START DATA

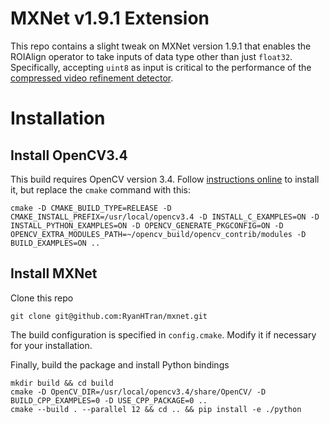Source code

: <!--- Licensed to the Apache Software Foundation (ASF) under one -->
<!--- or more contributor license agreements.  See the NOTICE file -->
<!--- distributed with this work for additional information -->
<!--- regarding copyright ownership.  The ASF licenses this file -->
<!--- to you under the Apache License, Version 2.0 (the -->
<!--- "License"); you may not use this file except in compliance -->
<!--- with the License.  You may obtain a copy of the License at -->

<!---   http://www.apache.org/licenses/LICENSE-2.0 -->

<!--- Unless required by applicable law or agreed to in writing, -->
<!--- software distributed under the License is distributed on an -->
<!--- "AS IS" BASIS, WITHOUT WARRANTIES OR CONDITIONS OF ANY -->
<!--- KIND, either express or implied.  See the License for the -->
<!--- specific language governing permissions and limitations -->
<!--- under the License. -->

# MXNet v1.9.1 Extension
This repo contains a slight tweak on MXNet version 1.9.1 that enables the ROIAlign operator to take inputs of data type other than just `float32`. Specifically, accepting `uint8` as input is critical to the performance of the [compressed video refinement detector](https://github.com/percipient-ai/sciency/tree/compressed_video_detector/compressed_video_detector). 

# Installation

## Install OpenCV3.4

This build requires OpenCV version 3.4. Follow [instructions online](https://linuxize.com/post/how-to-install-opencv-on-ubuntu-20-04/) to install it, but replace the `cmake` command with this:

    cmake -D CMAKE_BUILD_TYPE=RELEASE -D CMAKE_INSTALL_PREFIX=/usr/local/opencv3.4 -D INSTALL_C_EXAMPLES=ON -D INSTALL_PYTHON_EXAMPLES=ON -D OPENCV_GENERATE_PKGCONFIG=ON -D OPENCV_EXTRA_MODULES_PATH=~/opencv_build/opencv_contrib/modules -D BUILD_EXAMPLES=ON ..

## Install MXNet
Clone this repo
  
    git clone git@github.com:RyanHTran/mxnet.git

The build configuration is specified in `config.cmake`. Modify it if necessary for your installation.

Finally, build the package and install Python bindings

    mkdir build && cd build
    cmake -D OpenCV_DIR=/usr/local/opencv3.4/share/OpenCV/ -D BUILD_CPP_EXAMPLES=0 -D USE_CPP_PACKAGE=0 ..
    cmake --build . --parallel 12 && cd .. && pip install -e ./python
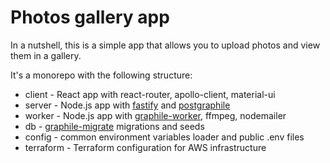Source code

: 
# Photos gallery app


In a nutshell, this is a simple app that allows you to upload photos and view them in a gallery.

It's a monorepo with the following structure:

- client - React app with react-router, apollo-client, material-ui
- server - Node.js app with [fastify](https://www.fastify.io/) and [postgraphile](https://www.graphile.org/postgraphile/)
- worker - Node.js app with [graphile-worker](https://github.com/graphile/worker), ffmpeg, nodemailer
- db - [graphile-migrate](https://github.com/graphile/migrate) migrations and seeds
- config - common environment variables loader and public .env files
- terraform - Terraform configuration for AWS infrastructure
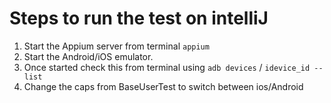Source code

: # Steps to run the test on intelliJ

1. Start the Appium server from terminal `appium`
2. Start the Android/iOS emulator. 
3. Once started check this from terminal using `adb devices` / `idevice_id --list`
4. Change the caps from BaseUserTest to switch between ios/Android
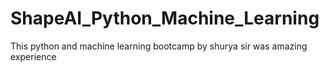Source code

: # ShapeAI_Python_Machine_Learning
This python and machine learning bootcamp by shurya sir was amazing experience
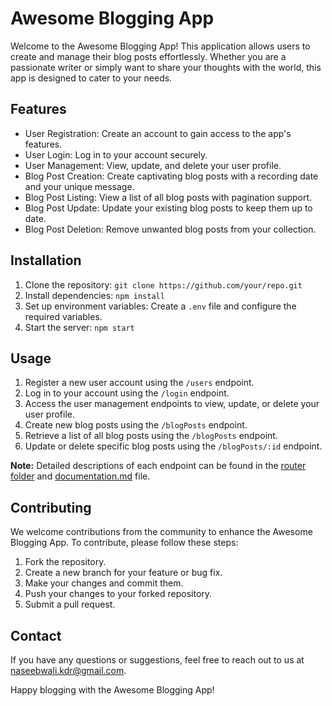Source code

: # Awesome Blogging App

Welcome to the Awesome Blogging App! This application allows users to create and manage their blog posts effortlessly. Whether you are a passionate writer or simply want to share your thoughts with the world, this app is designed to cater to your needs.

## Features

- User Registration: Create an account to gain access to the app's features.
- User Login: Log in to your account securely.
- User Management: View, update, and delete your user profile.
- Blog Post Creation: Create captivating blog posts with a recording date and your unique message.
- Blog Post Listing: View a list of all blog posts with pagination support.
- Blog Post Update: Update your existing blog posts to keep them up to date.
- Blog Post Deletion: Remove unwanted blog posts from your collection.

## Installation

1. Clone the repository: `git clone https://github.com/your/repo.git`
2. Install dependencies: `npm install`
3. Set up environment variables: Create a `.env` file and configure the required variables.
4. Start the server: `npm start`

## Usage

1. Register a new user account using the `/users` endpoint.
2. Log in to your account using the `/login` endpoint.
3. Access the user management endpoints to view, update, or delete your user profile.
4. Create new blog posts using the `/blogPosts` endpoint.
5. Retrieve a list of all blog posts using the `/blogPosts` endpoint.
6. Update or delete specific blog posts using the `/blogPosts/:id` endpoint.

**Note:** Detailed descriptions of each endpoint can be found in the [router folder](/router) and [documentation.md](/documentation.md) file.

## Contributing

We welcome contributions from the community to enhance the Awesome Blogging App. To contribute, please follow these steps:

1. Fork the repository.
2. Create a new branch for your feature or bug fix.
3. Make your changes and commit them.
4. Push your changes to your forked repository.
5. Submit a pull request.


## Contact

If you have any questions or suggestions, feel free to reach out to us at [naseebwali.kdr@gmail.com](mailto:naseebwali.kdr@gmail.com).

Happy blogging with the Awesome Blogging App!

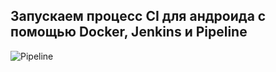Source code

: ## Запускаем процесс CI для андроида с помощью Docker, Jenkins и Pipeline

![Pipeline](https://github.com/maddevsio/publications/pipeline-android/img/pipeline.png)
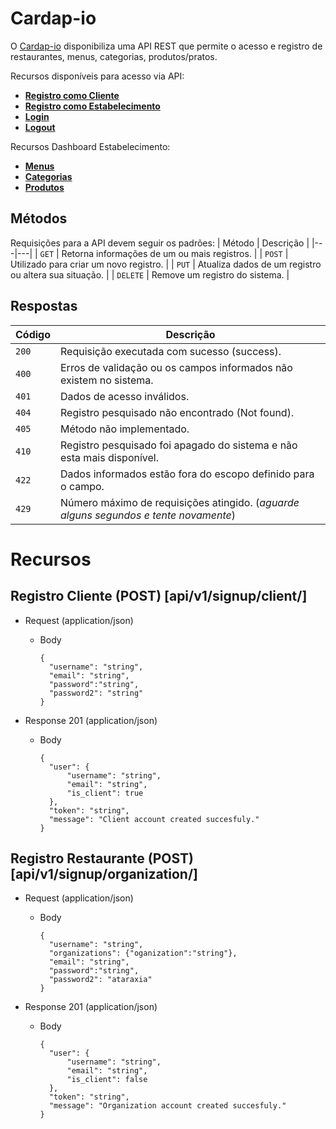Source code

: # Cardap-io

O [Cardap-io](https://rodd369.pythonanywhere.com/swagger/) disponibiliza uma API REST que permite o acesso e registro de restaurantes, menus, categorias, produtos/pratos.


Recursos disponíveis para acesso via API:
* [**Registro como Cliente**](#reference/recursos/cliente)
* [**Registro como Estabelecimento**](#reference/recursos/estabelecimento)
* [**Login**](#reference/recursos/login)
* [**Logout**](#reference/recursos/logout)

Recursos Dashboard Estabelecimento:
* [**Menus**](#reference/recursos/menus)
* [**Categorias**](#reference/recursos/categorias)
* [**Produtos**](#reference/recursos/produtos)

## Métodos
Requisições para a API devem seguir os padrões:
| Método | Descrição |
|---|---|
| `GET` | Retorna informações de um ou mais registros. |
| `POST` | Utilizado para criar um novo registro. |
| `PUT` | Atualiza dados de um registro ou altera sua situação. |
| `DELETE` | Remove um registro do sistema. |


## Respostas

| Código | Descrição |
|---|---|
| `200` | Requisição executada com sucesso (success).|
| `400` | Erros de validação ou os campos informados não existem no sistema.|
| `401` | Dados de acesso inválidos.|
| `404` | Registro pesquisado não encontrado (Not found).|
| `405` | Método não implementado.|
| `410` | Registro pesquisado foi apagado do sistema e não esta mais disponível.|
| `422` | Dados informados estão fora do escopo definido para o campo.|
| `429` | Número máximo de requisições atingido. (*aguarde alguns segundos e tente novamente*)|

# Recursos

## Registro Cliente (POST) [api/v1/signup/client/]

+ Request (application/json)

  + Body
  
        {
          "username": "string",
          "email": "string",
          "password":"string",
          "password2": "string"
        }
        
+ Response 201 (application/json)

  + Body
  
        {
          "user": {
              "username": "string",
              "email": "string",
              "is_client": true
          },
          "token": "string",
          "message": "Client account created succesfuly."
        }

## Registro Restaurante (POST) [api/v1/signup/organization/]

+ Request (application/json)

  + Body
  
        {
          "username": "string",
          "organizations": {"oganization":"string"},
          "email": "string",
          "password":"string",
          "password2": "ataraxia"
        }
        
+ Response 201 (application/json)

  + Body
  
        {
          "user": {
              "username": "string",
              "email": "string",
              "is_client": false
          },
          "token": "string",
          "message": "Organization account created succesfuly."
        }

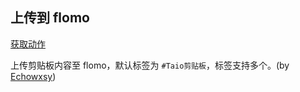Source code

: ## 上传到 flomo

<a href='/docs/cn/actions/service/send-to-flomo.json'>获取动作</a>

上传剪贴板内容至 flomo，默认标签为 `#Taio剪贴板`，标签支持多个。(by [Echowxsy](https://echowxsy.com))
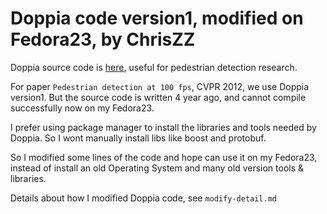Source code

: Doppia code version1, modified on Fedora23, by ChrisZZ
===

Doppia source code is [here](https://bitbucket.org/rodrigob/doppia), useful for pedestrian detection research.

For paper `Pedestrian detection at 100 fps`, CVPR 2012, we use Doppia version1.
But the source code is written 4 year ago, and cannot compile successfully now on my Fedora23.

I prefer using package manager to install the libraries and tools needed by Doppia. So I wont manually install libs like boost and protobuf.

So I modified some lines of the code and hope can use it on my Fedora23, instead of install an old Operating System and many old version tools & libraries.

Details about how I modified Doppia code, see `modify-detail.md`

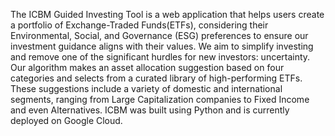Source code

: The ICBM Guided Investing Tool is a web application that helps users create a portfolio of Exchange-Traded Funds(ETFs), considering their Environmental, Social, and Governance (ESG) preferences to ensure our investment guidance aligns with their values. We aim to simplify investing and remove one of the significant hurdles for new investors: uncertainty. Our algorithm makes an asset allocation suggestion based on four categories and selects from a curated library of high-performing ETFs. These suggestions include a variety of domestic and international segments, ranging from Large Capitalization companies to Fixed Income and even Alternatives. ICBM was built using Python and is currently deployed on Google Cloud.
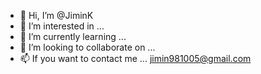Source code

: - 👋 Hi, I’m @JiminK
- 👀 I’m interested in ...
- 🌱 I’m currently learning ...
- 💞️ I’m looking to collaborate on ...
- 📫 If you want to contact me ... jimin981005@gmail.com

<!---
JiminK/JiminK is a ✨ special ✨ repository because its `README.md` (this file) appears on your GitHub profile.
You can click the Preview link to take a look at your changes.
--->
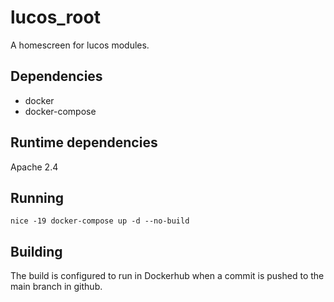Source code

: # lucos_root

A homescreen for lucos modules.

## Dependencies
* docker
* docker-compose

## Runtime dependencies
Apache 2.4

## Running
`nice -19 docker-compose up -d --no-build`


## Building
The build is configured to run in Dockerhub when a commit is pushed to the main branch in github.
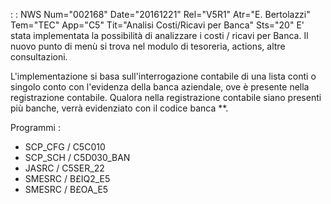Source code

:  :  : NWS Num="002168" Date="20161221" Rel="V5R1" Atr="E. Bertolazzi" Tem="TEC" App="C5" Tit="Analisi Costi/Ricavi per Banca" Sts="20"
 E' stata implementata la possibilità di analizzare i costi / ricavi per Banca.
 Il nuovo punto di menù si trova nel modulo di tesoreria, actions, altre consultazioni.

 L'implementazione si basa sull'interrogazione contabile di una lista conti o singolo conto con  l'evidenza della banca aziendale, ove è presente nella registrazione contabile.
 Qualora nella registrazione contabile siano presenti più banche, verrà evidenziato con il codice  banca **.

 Programmi : 
  - SCP_CFG / C5C010
  - SCP_SCH / C5D030_BAN
  - JASRC   / C5SER_22
  - SMESRC  / B£IQ2_E5
  - SMESRC  / B£OA_E5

END DATA

■ REQUIRED WORK
Everything from the line with "This python and" down to the line with "- User Management: View, update, and" in the data above should be copied exactly, with both end lines kept and the pictures left out.

■ WRITTEN RESPONSE
This python and machine learning bootcamp by shurya sir was amazing experience
Source code

: # Awesome Blogging App

Welcome to the Awesome Blogging App! This application allows users to create and manage their blog posts effortlessly. Whether you are a passionate writer or simply want to share your thoughts with the world, this app is designed to cater to your needs.

## Features

- User Registration: Create an account to gain access to the app's features.
- User Login: Log in to your account securely.
- User Management: View, update, and delete your user profile.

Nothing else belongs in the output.